We can check if the system resources (RAM/CPU) internal to the VM are being heavily used, e.g. with top. If the internal resources are heavily utilised then it is usually recommended to increase which ever resource is being used too much, i.e. add more RAM or CPUs to the virtual machine. If they have very little use around the same time as the procmon hangs then the resource issue is likely to be caused by an external factor from the VM.
Logs with detected incidents can be found in the $ZEUSHOME/zxtm/log/procmon file. The same file is also included within the technical support report (TSR), and typically looks like following:
[19/Jul/2018:12:34:54 +0000] procmon hung for 3.814 seconds
[19/Jul/2018:12:35:46 +0000] procmon hung for 3.419 seconds
[19/Jul/2018:12:35:47 +0000] Process 23719 appears to be hanging
[19/Jul/2018:12:35:52 +0000] procmon hung for 4.896 seconds
[19/Jul/2018:12:35:53 +0000] Process 23719 has recovered
[19/Jul/2018:12:38:38 +0000] Process 23720 appears to be hanging
[19/Jul/2018:12:38:42 +0000] procmon hung for 4.202 seconds
[19/Jul/2018:12:38:43 +0000] Process 23720 has recovered
When this is seen, and the internal resources are not over-utilised, it is recommended to investigate the virtualized environment (hypervisor) usage, configuration and performance metrics.
Possible causes and solutions:
1) Too many other virtual machines running on the host. In this case, for example, on ESXi, it is recommended to:
Reserve 100% of RAM, and at least some amount of CPU. I.e. in vSphere client, under properties of the VM where the vTM is running:
- Right Click > Edit Settings > Resources > Memory > Reservation > (reserve whole amount of RAM, move slider all the way to the right, as far as it goes)
- Right Click > Edit Settings > Resources > CPU > Reservation > (reserve at least something, 1000Mhz or more)
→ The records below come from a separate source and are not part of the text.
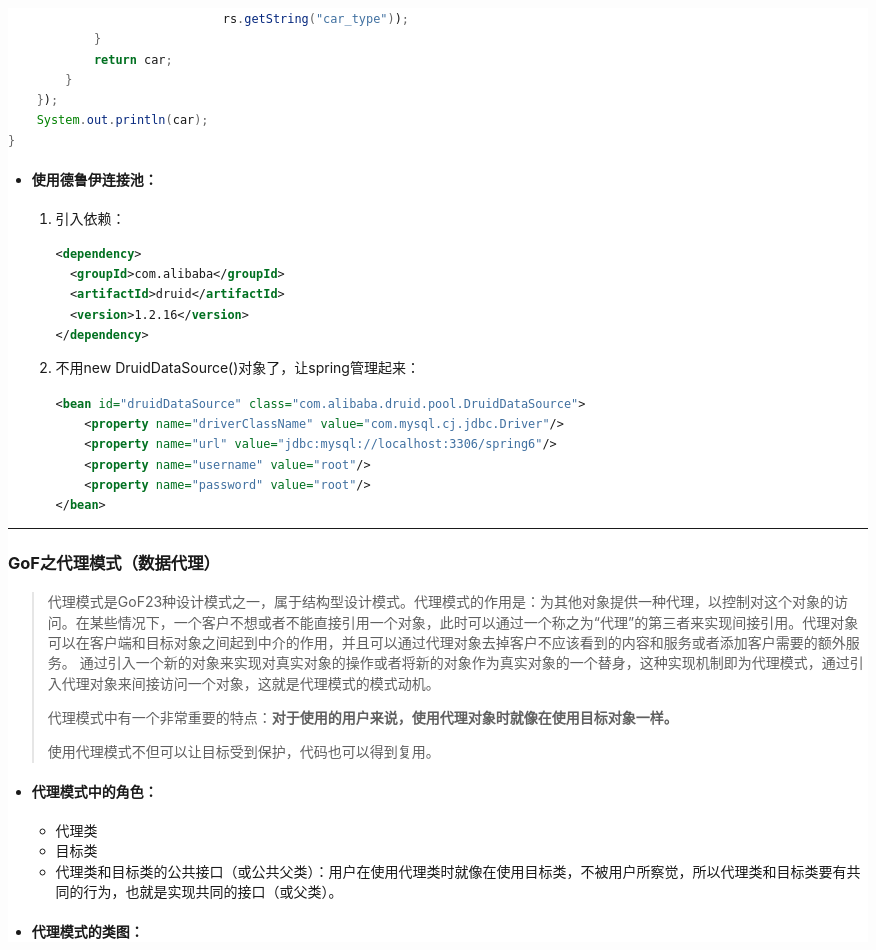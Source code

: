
   ```java
                                rs.getString("car_type"));
              }
              return car;
          }
      });
      System.out.println(car);
  }
  ```

- #### 使用德鲁伊连接池：

  1. 引入依赖：

     ```xml
     <dependency>
       <groupId>com.alibaba</groupId>
       <artifactId>druid</artifactId>
       <version>1.2.16</version>
     </dependency>
     ```

  2. 不用new DruidDataSource()对象了，让spring管理起来：

     ```xml
     <bean id="druidDataSource" class="com.alibaba.druid.pool.DruidDataSource">
         <property name="driverClassName" value="com.mysql.cj.jdbc.Driver"/>
         <property name="url" value="jdbc:mysql://localhost:3306/spring6"/>
         <property name="username" value="root"/>
         <property name="password" value="root"/>
     </bean>
     ```

------

### GoF之代理模式（数据代理）

> 代理模式是GoF23种设计模式之一，属于结构型设计模式。代理模式的作用是：为其他对象提供一种代理，以控制对这个对象的访问。在某些情况下，一个客户不想或者不能直接引用一个对象，此时可以通过一个称之为“代理”的第三者来实现间接引用。代理对象可以在客户端和目标对象之间起到中介的作用，并且可以通过代理对象去掉客户不应该看到的内容和服务或者添加客户需要的额外服务。 通过引入一个新的对象来实现对真实对象的操作或者将新的对象作为真实对象的一个替身，这种实现机制即为代理模式，通过引入代理对象来间接访问一个对象，这就是代理模式的模式动机。
>
> 代理模式中有一个非常重要的特点：**对于使用的用户来说，使用代理对象时就像在使用目标对象一样。**
>
> 使用代理模式不但可以让目标受到保护，代码也可以得到复用。

- #### 代理模式中的角色：

  - 代理类
  - 目标类
  - 代理类和目标类的公共接口（或公共父类）：用户在使用代理类时就像在使用目标类，不被用户所察觉，所以代理类和目标类要有共同的行为，也就是实现共同的接口（或父类）。

- #### 代理模式的类图：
2) Another possible cause for processes to hang is storage with insufficient IO bandwidth. Slow disk access can cause a process to hang while it is waiting for its read/write to the disk storage to return. A strong clue to this is the disk wait times (anything over 25 is considered high) in the SAR output that is collected in the TSR. If we see high wait times around the times of the last procmon hangs then we can determine that the problem is caused by a slow storage system and should be investigated locally.